Directions =
Copy each line of the records below that has "multiple" in it.

•••••

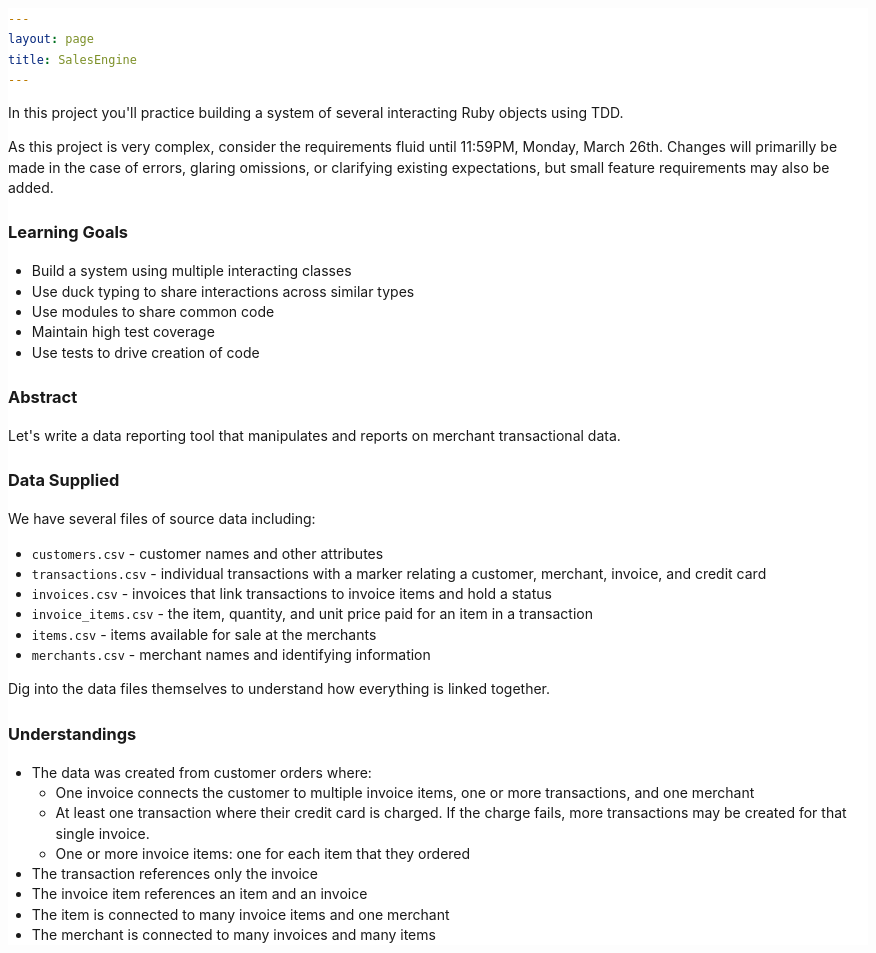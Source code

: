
 ```yaml
---
layout: page
title: SalesEngine
---
```


In this project you'll practice building a system of several interacting Ruby objects using TDD.

<div class="note">
<p>As this project is very complex, consider the requirements fluid until 11:59PM, Monday, March 26th. Changes will primarilly be made in the case of errors, glaring omissions, or clarifying existing expectations, but small feature requirements may also be added.</p>
</div>

### Learning Goals

* Build a system using multiple interacting classes
* Use duck typing to share interactions across similar types
* Use modules to share common code
* Maintain high test coverage
* Use tests to drive creation of code

### Abstract

Let's write a data reporting tool that manipulates and reports on merchant transactional data.

### Data Supplied

We have several files of source data including:

* `customers.csv` - customer names and other attributes
* `transactions.csv` - individual transactions with a marker relating a customer, merchant, invoice, and credit card
* `invoices.csv` - invoices that link transactions to invoice items and hold a status
* `invoice_items.csv` - the item, quantity, and unit price paid for an item in a transaction
* `items.csv` - items available for sale at the merchants
* `merchants.csv` - merchant names and identifying information

Dig into the data files themselves to understand how everything is linked together.

### Understandings

* The data was created from customer orders where:
  * One invoice connects the customer to multiple invoice items, one or more transactions, and one merchant
  * At least one transaction where their credit card is charged. If the charge fails, more transactions may be created for that single invoice.
  * One or more invoice items: one for each item that they ordered
* The transaction references only the invoice
* The invoice item references an item and an invoice
* The item is connected to many invoice items and one merchant
* The merchant is connected to many invoices and many items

•••••

Solution =
* Build a system using multiple interacting classes
  * One invoice connects the customer to multiple invoice items, one or more transactions, and one merchant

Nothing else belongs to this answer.